▸ What is expected: Find the string "format" in the material. Copy every line that has it.

Records for the task Block Start

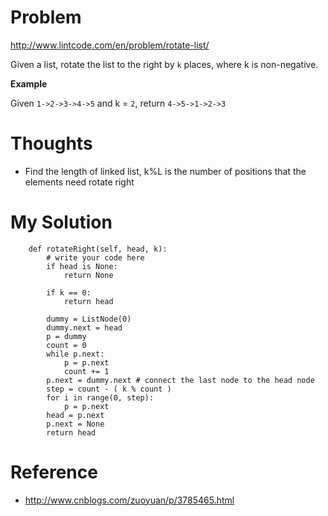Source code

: # Problem

http://www.lintcode.com/en/problem/rotate-list/

Given a list, rotate the list to the right by ```k``` places, where k is non-negative.

**Example**

Given ```1->2->3->4->5``` and k = ```2```, return ```4->5->1->2->3```

# Thoughts

- Find the length of linked list, k%L is the number of positions that the elements need rotate right

# My Solution

```
    def rotateRight(self, head, k):
        # write your code here
        if head is None:
            return None
            
        if k == 0:
            return head
        
        dummy = ListNode(0)
        dummy.next = head
        p = dummy
        count = 0
        while p.next:
            p = p.next
            count += 1
        p.next = dummy.next # connect the last node to the head node
        step = count - ( k % count )
        for i in range(0, step):
            p = p.next
        head = p.next
        p.next = None
        return head
```

# Reference

- http://www.cnblogs.com/zuoyuan/p/3785465.html

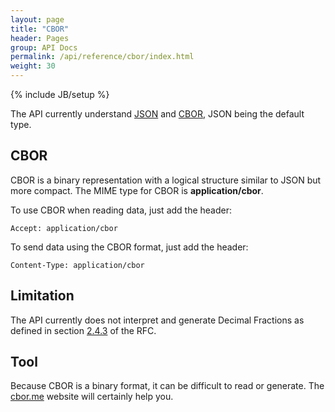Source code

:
 ```yaml
---
layout: page
title: "CBOR"
header: Pages
group: API Docs
permalink: /api/reference/cbor/index.html
weight: 30
---
```

{% include JB/setup %}


The API currently understand [JSON](http://json.org) and [CBOR](http://cbor.io), JSON being the default type.


CBOR
----

CBOR is a binary representation with a logical structure similar to JSON but more compact.
The MIME type for CBOR is **application/cbor**.

To use CBOR when reading data, just add the header:

    Accept: application/cbor

To send data using the CBOR format, just add the header:

    Content-Type: application/cbor


Limitation
----------

The API currently does not interpret and generate Decimal Fractions as defined in section
[2.4.3](http://tools.ietf.org/html/rfc7049#section-2.4.3) of the RFC.


Tool
----

Because CBOR is a binary format, it can be difficult to read or generate.  The [cbor.me](http://cbor.me) website will
certainly help you.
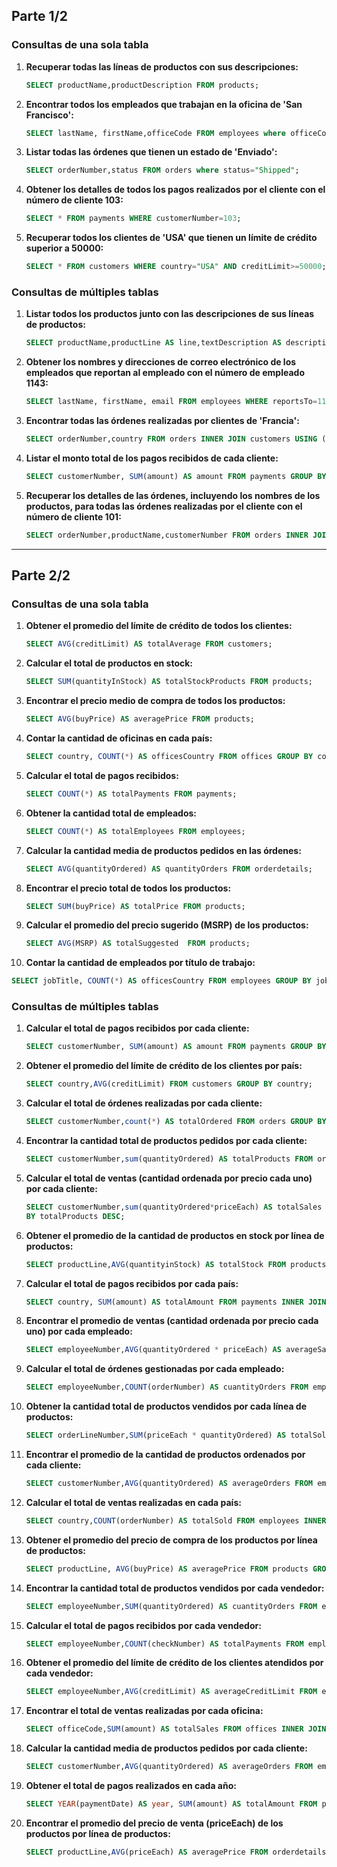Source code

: ## Parte 1/2



### Consultas de una sola tabla

1. **Recuperar todas las líneas de productos con sus descripciones:**

   ```sql
   SELECT productName,productDescription FROM products;
   ```

2. **Encontrar todos los empleados que trabajan en la oficina de 'San Francisco':**

   ```sql
   SELECT lastName, firstName,officeCode FROM employees where officeCode=1;
   ```

3. **Listar todas las órdenes que tienen un estado de 'Enviado':**

   ```sql
   SELECT orderNumber,status FROM orders where status="Shipped";
   ```

4. **Obtener los detalles de todos los pagos realizados por el cliente con el número de cliente 103:**

   ```sql
   SELECT * FROM payments WHERE customerNumber=103;
   ```

5. **Recuperar todos los clientes de 'USA' que tienen un límite de crédito superior a 50000:**

   ```sql
   SELECT * FROM customers WHERE country="USA" AND creditLimit>=50000;
   ```

### Consultas de múltiples tablas

1. **Listar todos los productos junto con las descripciones de sus líneas de productos:**

   ```sql
   SELECT productName,productLine AS line,textDescription AS description FROM products INNER JOIN productlines USING (productLine);
   ```

2. **Obtener los nombres y direcciones de correo electrónico de los empleados que reportan al empleado con el número de empleado 1143:**

   ```sql
   SELECT lastName, firstName, email FROM employees WHERE reportsTo=1143;
   ```

3. **Encontrar todas las órdenes realizadas por clientes de 'Francia':**

   ```sql
   SELECT orderNumber,country FROM orders INNER JOIN customers USING (customerNumber) WHERE country="France";
   ```

4. **Listar el monto total de los pagos recibidos de cada cliente:**

   ```sql
   SELECT customerNumber, SUM(amount) AS amount FROM payments GROUP BY customerNumber;
   ```

5. **Recuperar los detalles de las órdenes, incluyendo los nombres de los productos, para todas las órdenes realizadas por el cliente con el número de cliente 101:**

   ```sql
   SELECT orderNumber,productName,customerNumber FROM orders INNER JOIN orderdetails USING (orderNumber) INNER JOIN products USING(productCode) WHERE customerNumber=101;
   ```



-------------------------------------------------------------------------------------------------------------------------------------------------------------------------------------------



## Parte 2/2

### Consultas de una sola tabla

1. **Obtener el promedio del límite de crédito de todos los clientes:**

   ```sql
   SELECT AVG(creditLimit) AS totalAverage FROM customers;
   ```

2. **Calcular el total de productos en stock:**

   ```sql
   SELECT SUM(quantityInStock) AS totalStockProducts FROM products;
   ```

3. **Encontrar el precio medio de compra de todos los productos:**

   ```sql
   SELECT AVG(buyPrice) AS averagePrice FROM products;
   ```

4. **Contar la cantidad de oficinas en cada país:**

   ```sql
   SELECT country, COUNT(*) AS officesCountry FROM offices GROUP BY country
   ```

5. **Calcular el total de pagos recibidos:**

   ```sql
   SELECT COUNT(*) AS totalPayments FROM payments;
   ```

6. **Obtener la cantidad total de empleados:**

   ```sql
   SELECT COUNT(*) AS totalEmployees FROM employees;
   ```

7. **Calcular la cantidad media de productos pedidos en las órdenes:**

   ```sql
   SELECT AVG(quantityOrdered) AS quantityOrders FROM orderdetails;
   ```

8. **Encontrar el precio total de todos los productos:**

   ```sql
   SELECT SUM(buyPrice) AS totalPrice FROM products;
   ```

9. **Calcular el promedio del precio sugerido (MSRP) de los productos:**

   ```sql
   SELECT AVG(MSRP) AS totalSuggested  FROM products;
   ```

10. **Contar la cantidad de empleados por título de trabajo:**

```sql
SELECT jobTitle, COUNT(*) AS officesCountry FROM employees GROUP BY jobTitle;
```

### Consultas de múltiples tablas

1. **Calcular el total de pagos recibidos por cada cliente:**

   ```sql
   SELECT customerNumber, SUM(amount) AS amount FROM payments GROUP BY customerNumber;
   ```

2. **Obtener el promedio del límite de crédito de los clientes por país:**

   ```sql
   SELECT country,AVG(creditLimit) FROM customers GROUP BY country;
   ```

3. **Calcular el total de órdenes realizadas por cada cliente:**

   ```sql
   SELECT customerNumber,count(*) AS totalOrdered FROM orders GROUP BY customerNumber;
   ```

4. **Encontrar la cantidad total de productos pedidos por cada cliente:**

   ```sql
   SELECT customerNumber,sum(quantityOrdered) AS totalProducts FROM orders INNER JOIN orderdetails USING(orderNumber) GROUP BY customerNumber;
   ```

5. **Calcular el total de ventas (cantidad ordenada por precio cada uno) por cada cliente:**

   ```sql
   SELECT customerNumber,sum(quantityOrdered*priceEach) AS totalSales FROM orders INNER JOIN orderdetails USING(orderNumber) GROUP BY customerNumber ORDER
   BY totalProducts DESC;
   ```

6. **Obtener el promedio de la cantidad de productos en stock por línea de productos:**

   ```sql
   SELECT productLine,AVG(quantityinStock) AS totalStock FROM products GROUP BY productLine;
   ```

7. **Calcular el total de pagos recibidos por cada país:**

   ```sql
   SELECT country, SUM(amount) AS totalAmount FROM payments INNER JOIN customers USING(customerNumber) GROUP BY country;
   ```

8. **Encontrar el promedio de ventas (cantidad ordenada por precio cada uno) por cada empleado:**

   ```sql
   SELECT employeeNumber,AVG(quantityOrdered * priceEach) AS averageSales FROM employees INNER JOIN customers ON employeeNumber=salesRepEmployeeNumber INNER JOIN orders USING(customerNumber) INNER JOIN orderdetails USING(orderNumber) WHERE salesRepEmployeeNumber IS NOT NULL GROUP BY employeeNumber ORDER BY averageSales DESC;
   ```

9. **Calcular el total de órdenes gestionadas por cada empleado:**

   ```sql
   SELECT employeeNumber,COUNT(orderNumber) AS cuantityOrders FROM employees INNER JOIN customers ON employeeNumber=salesRepEmployeeNumber INNER JOIN orders USING(customerNumber) WHERE salesRepEmployeeNumber IS NOT NULL GROUP BY employeeNumber ORDER BY cuantity DESC;
   ```

10. **Obtener la cantidad total de productos vendidos por cada línea de productos:**

    ```sql
    SELECT orderLineNumber,SUM(priceEach * quantityOrdered) AS totalSold FROM orderdetails GROUP BY orderLineNumber ORDER BY totalSold DESC;
    ```

11. **Encontrar el promedio de la cantidad de productos ordenados por cada cliente:**

    ```sql
    SELECT customerNumber,AVG(quantityOrdered) AS averageOrders FROM employees INNER JOIN customers ON employeeNumber=salesRepEmployeeNumber INNER JOIN orders USING(customerNumber) INNER JOIN orderdetails USING(orderNumber) WHERE salesRepEmployeeNumber IS NOT NULL GROUP BY customerNumber;
    ```

12. **Calcular el total de ventas realizadas en cada país:**

    ```sql
    SELECT country,COUNT(orderNumber) AS totalSold FROM employees INNER JOIN customers ON employeeNumber=salesRepEmployeeNumber INNER JOIN orders USING(customerNumber) WHERE salesRepEmployeeNumber IS NOT NULL GROUP BY country;
    ```

13. **Obtener el promedio del precio de compra de los productos por línea de productos:**

    ```sql
    SELECT productLine, AVG(buyPrice) AS averagePrice FROM products GROUP BY productLine; 
    ```

14. **Encontrar la cantidad total de productos vendidos por cada vendedor:**

    ```sql
    SELECT employeeNumber,SUM(quantityOrdered) AS cuantityOrders FROM employees INNER JOIN customers ON employeeNumber=salesRepEmployeeNumber INNER JOIN orders USING(customerNumber) INNER JOIN orderdetails USING(orderNumber) WHERE salesRepEmployeeNumber IS NOT NULL GROUP BY employeeNumber;
    ```

15. **Calcular el total de pagos recibidos por cada vendedor:**

    ```sql
    SELECT employeeNumber,COUNT(checkNumber) AS totalPayments FROM employees INNER JOIN customers ON employeeNumber=salesRepEmployeeNumber INNER JOIN payments USING(customerNumber) WHERE salesRepEmployeeNumber IS NOT NULL GROUP BY employeeNumber;
    ```

16. **Obtener el promedio del límite de crédito de los clientes atendidos por cada vendedor:**

    ```sql
    SELECT employeeNumber,AVG(creditLimit) AS averageCreditLimit FROM employees INNER JOIN customers ON employeeNumber=salesRepEmployeeNumber INNER JOIN payments USING(customerNumber) WHERE salesRepEmployeeNumber IS NOT NULL GROUP BY employeeNumber;
    ```

17. **Encontrar el total de ventas realizadas por cada oficina:**

    ```sql
    SELECT officeCode,SUM(amount) AS totalSales FROM offices INNER JOIN employees USING(officeCode) INNER JOIN customers ON employeeNumber=salesRepEmployeeNumber INNER JOIN payments USING(customerNumber) WHERE salesRepEmployeeNumber IS NOT NULL GROUP BY officeCode;
    ```

18. **Calcular la cantidad media de productos pedidos por cada cliente:**

    ```sql
    SELECT customerNumber,AVG(quantityOrdered) AS averageOrders FROM employees INNER JOIN customers ON employeeNumber=salesRepEmployeeNumber INNER JOIN orders USING(customerNumber) INNER JOIN orderdetails USING(orderNumber) WHERE salesRepEmployeeNumber IS NOT NULL GROUP BY customerNumber;
    ```

19. **Obtener el total de pagos realizados en cada año:**

    ```sql
    SELECT YEAR(paymentDate) AS year, SUM(amount) AS totalAmount FROM payments GROUP BY year;
    ```

20. **Encontrar el promedio del precio de venta (priceEach) de los productos por línea de productos:**

    ```sql
    SELECT productLine,AVG(priceEach) AS averagePrice FROM orderdetails INNER JOIN products USING(productCode) GROUP BY productLine;
    ```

Records for the task Block End

▸ Response to the task:
To send data using the CBOR format, just add the header:
Because CBOR is a binary format, it can be difficult to read or generate.  The [cbor.me](http://cbor.me) website will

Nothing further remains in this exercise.